YOUR OBJECTIVE ::
Excluding images, repeat the data exactly as given.
*** Opening DATASET RECORDS ***
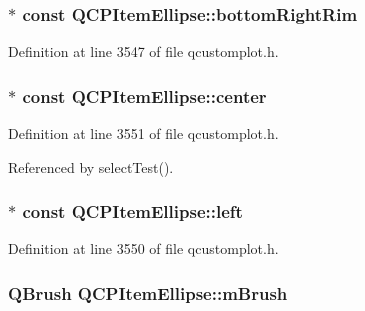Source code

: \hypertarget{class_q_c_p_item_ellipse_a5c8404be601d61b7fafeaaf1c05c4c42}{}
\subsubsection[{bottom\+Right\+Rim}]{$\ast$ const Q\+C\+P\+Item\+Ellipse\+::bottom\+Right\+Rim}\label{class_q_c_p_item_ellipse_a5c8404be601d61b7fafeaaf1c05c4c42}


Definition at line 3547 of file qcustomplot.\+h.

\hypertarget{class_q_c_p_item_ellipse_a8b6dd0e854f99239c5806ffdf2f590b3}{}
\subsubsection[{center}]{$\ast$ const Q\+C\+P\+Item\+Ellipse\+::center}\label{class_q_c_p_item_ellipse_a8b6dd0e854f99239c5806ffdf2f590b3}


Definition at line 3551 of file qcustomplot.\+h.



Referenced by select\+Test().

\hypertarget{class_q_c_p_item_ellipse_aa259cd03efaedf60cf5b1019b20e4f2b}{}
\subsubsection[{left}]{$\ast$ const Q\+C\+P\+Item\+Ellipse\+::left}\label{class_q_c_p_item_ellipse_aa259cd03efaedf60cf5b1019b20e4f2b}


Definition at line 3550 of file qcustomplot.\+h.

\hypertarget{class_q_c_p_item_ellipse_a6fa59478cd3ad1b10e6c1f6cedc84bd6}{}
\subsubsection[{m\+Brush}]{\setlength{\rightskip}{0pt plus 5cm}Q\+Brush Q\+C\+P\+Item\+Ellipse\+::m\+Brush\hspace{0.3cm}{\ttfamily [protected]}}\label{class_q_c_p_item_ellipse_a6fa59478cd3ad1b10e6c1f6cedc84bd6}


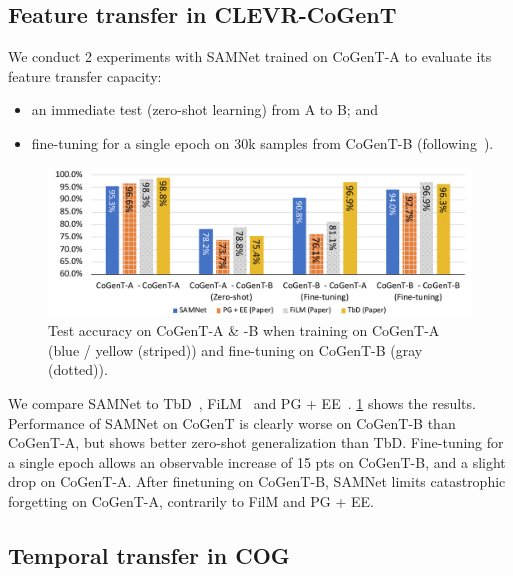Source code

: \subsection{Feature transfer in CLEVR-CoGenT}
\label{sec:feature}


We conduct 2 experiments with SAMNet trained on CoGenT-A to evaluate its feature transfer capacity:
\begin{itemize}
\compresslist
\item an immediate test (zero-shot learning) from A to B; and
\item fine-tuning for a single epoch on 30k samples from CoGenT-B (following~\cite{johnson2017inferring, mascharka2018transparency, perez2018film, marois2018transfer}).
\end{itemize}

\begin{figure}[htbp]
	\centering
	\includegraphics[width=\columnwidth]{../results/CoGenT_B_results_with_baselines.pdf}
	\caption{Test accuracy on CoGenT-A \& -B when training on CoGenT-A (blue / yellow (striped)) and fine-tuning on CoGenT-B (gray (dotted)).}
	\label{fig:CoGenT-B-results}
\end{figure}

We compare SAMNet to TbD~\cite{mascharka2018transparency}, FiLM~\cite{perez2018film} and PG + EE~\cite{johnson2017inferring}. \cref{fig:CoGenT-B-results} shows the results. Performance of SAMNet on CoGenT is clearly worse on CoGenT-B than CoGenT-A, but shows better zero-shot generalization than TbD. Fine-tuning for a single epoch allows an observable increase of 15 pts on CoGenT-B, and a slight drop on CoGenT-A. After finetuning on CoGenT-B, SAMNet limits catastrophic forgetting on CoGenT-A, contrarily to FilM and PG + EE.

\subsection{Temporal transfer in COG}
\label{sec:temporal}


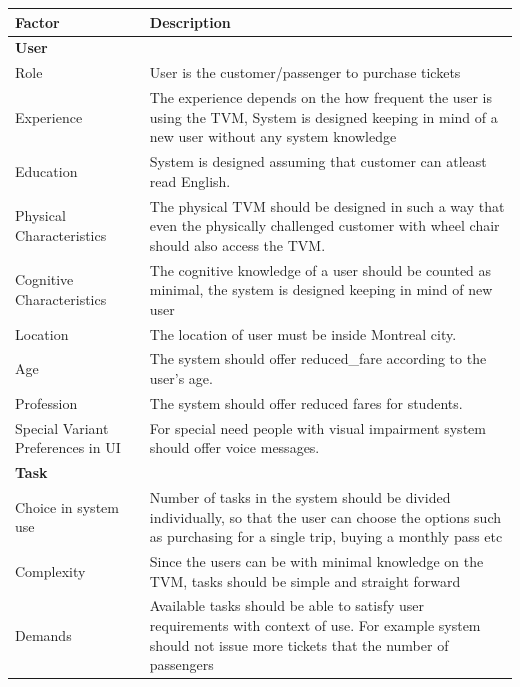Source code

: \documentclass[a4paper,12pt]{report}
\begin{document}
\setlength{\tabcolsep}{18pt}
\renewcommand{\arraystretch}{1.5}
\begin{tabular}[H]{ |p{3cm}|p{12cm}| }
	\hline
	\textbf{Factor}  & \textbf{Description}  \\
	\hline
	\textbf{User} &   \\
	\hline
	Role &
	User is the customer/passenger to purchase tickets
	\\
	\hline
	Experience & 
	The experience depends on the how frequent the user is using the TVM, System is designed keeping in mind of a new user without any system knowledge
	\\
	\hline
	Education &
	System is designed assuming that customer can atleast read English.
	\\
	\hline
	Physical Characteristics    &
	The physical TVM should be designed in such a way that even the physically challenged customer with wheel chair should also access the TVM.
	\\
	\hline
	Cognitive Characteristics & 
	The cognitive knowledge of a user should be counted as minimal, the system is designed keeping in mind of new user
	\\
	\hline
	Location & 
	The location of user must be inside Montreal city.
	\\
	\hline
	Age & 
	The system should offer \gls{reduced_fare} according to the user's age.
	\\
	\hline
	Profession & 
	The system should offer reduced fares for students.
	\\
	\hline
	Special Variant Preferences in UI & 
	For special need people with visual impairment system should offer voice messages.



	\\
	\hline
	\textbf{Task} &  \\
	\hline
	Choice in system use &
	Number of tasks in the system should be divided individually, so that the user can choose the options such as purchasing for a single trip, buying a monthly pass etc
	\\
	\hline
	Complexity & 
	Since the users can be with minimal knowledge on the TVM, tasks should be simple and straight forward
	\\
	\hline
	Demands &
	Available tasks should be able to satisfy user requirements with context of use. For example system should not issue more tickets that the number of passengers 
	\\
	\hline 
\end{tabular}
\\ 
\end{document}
*** Closing DATASET RECORDS ***
YOUR SOLUTION ::
Source code

: \hypertarget{class_q_c_p_item_ellipse_a5c8404be601d61b7fafeaaf1c05c4c42}{}
\subsubsection[{bottom\+Right\+Rim}]{$\ast$ const Q\+C\+P\+Item\+Ellipse\+::bottom\+Right\+Rim}\label{class_q_c_p_item_ellipse_a5c8404be601d61b7fafeaaf1c05c4c42}


Definition at line 3547 of file qcustomplot.\+h.

\hypertarget{class_q_c_p_item_ellipse_a8b6dd0e854f99239c5806ffdf2f590b3}{}
\subsubsection[{center}]{$\ast$ const Q\+C\+P\+Item\+Ellipse\+::center}\label{class_q_c_p_item_ellipse_a8b6dd0e854f99239c5806ffdf2f590b3}


Definition at line 3551 of file qcustomplot.\+h.



Referenced by select\+Test().

\hypertarget{class_q_c_p_item_ellipse_aa259cd03efaedf60cf5b1019b20e4f2b}{}
\subsubsection[{left}]{$\ast$ const Q\+C\+P\+Item\+Ellipse\+::left}\label{class_q_c_p_item_ellipse_aa259cd03efaedf60cf5b1019b20e4f2b}


Definition at line 3550 of file qcustomplot.\+h.

\hypertarget{class_q_c_p_item_ellipse_a6fa59478cd3ad1b10e6c1f6cedc84bd6}{}
\subsubsection[{m\+Brush}]{\setlength{\rightskip}{0pt plus 5cm}Q\+Brush Q\+C\+P\+Item\+Ellipse\+::m\+Brush\hspace{0.3cm}{\ttfamily [protected]}}\label{class_q_c_p_item_ellipse_a6fa59478cd3ad1b10e6c1f6cedc84bd6}


Source code

: \subsection{Feature transfer in CLEVR-CoGenT}
\label{sec:feature}


We conduct 2 experiments with SAMNet trained on CoGenT-A to evaluate its feature transfer capacity:
\begin{itemize}
\compresslist
\item an immediate test (zero-shot learning) from A to B; and
\item fine-tuning for a single epoch on 30k samples from CoGenT-B (following~\cite{johnson2017inferring, mascharka2018transparency, perez2018film, marois2018transfer}).
\end{itemize}

\begin{figure}[htbp]
	\centering
	\includegraphics[width=\columnwidth]{../results/CoGenT_B_results_with_baselines.pdf}
	\caption{Test accuracy on CoGenT-A \& -B when training on CoGenT-A (blue / yellow (striped)) and fine-tuning on CoGenT-B (gray (dotted)).}
	\label{fig:CoGenT-B-results}
\end{figure}

We compare SAMNet to TbD~\cite{mascharka2018transparency}, FiLM~\cite{perez2018film} and PG + EE~\cite{johnson2017inferring}. \cref{fig:CoGenT-B-results} shows the results. Performance of SAMNet on CoGenT is clearly worse on CoGenT-B than CoGenT-A, but shows better zero-shot generalization than TbD. Fine-tuning for a single epoch allows an observable increase of 15 pts on CoGenT-B, and a slight drop on CoGenT-A. After finetuning on CoGenT-B, SAMNet limits catastrophic forgetting on CoGenT-A, contrarily to FilM and PG + EE.

\subsection{Temporal transfer in COG}
\label{sec:temporal}


Source code

: \documentclass[a4paper,12pt]{report}
\begin{document}
\setlength{\tabcolsep}{18pt}
\renewcommand{\arraystretch}{1.5}
\begin{tabular}[H]{ |p{3cm}|p{12cm}| }
	\hline
	\textbf{Factor}  & \textbf{Description}  \\
	\hline
	\textbf{User} &   \\
	\hline
	Role &
	User is the customer/passenger to purchase tickets
	\\
	\hline
	Experience & 
	The experience depends on the how frequent the user is using the TVM, System is designed keeping in mind of a new user without any system knowledge
	\\
	\hline
	Education &
	System is designed assuming that customer can atleast read English.
	\\
	\hline
	Physical Characteristics    &
	The physical TVM should be designed in such a way that even the physically challenged customer with wheel chair should also access the TVM.
	\\
	\hline
	Cognitive Characteristics & 
	The cognitive knowledge of a user should be counted as minimal, the system is designed keeping in mind of new user
	\\
	\hline
	Location & 
	The location of user must be inside Montreal city.
	\\
	\hline
	Age & 
	The system should offer \gls{reduced_fare} according to the user's age.
	\\
	\hline
	Profession & 
	The system should offer reduced fares for students.
	\\
	\hline
	Special Variant Preferences in UI & 
	For special need people with visual impairment system should offer voice messages.



	\\
	\hline
	\textbf{Task} &  \\
	\hline
	Choice in system use &
	Number of tasks in the system should be divided individually, so that the user can choose the options such as purchasing for a single trip, buying a monthly pass etc
	\\
	\hline
	Complexity & 
	Since the users can be with minimal knowledge on the TVM, tasks should be simple and straight forward
	\\
	\hline
	Demands &
	Available tasks should be able to satisfy user requirements with context of use. For example system should not issue more tickets that the number of passengers 
	\\
	\hline 
\end{tabular}
\\ 
\end{document}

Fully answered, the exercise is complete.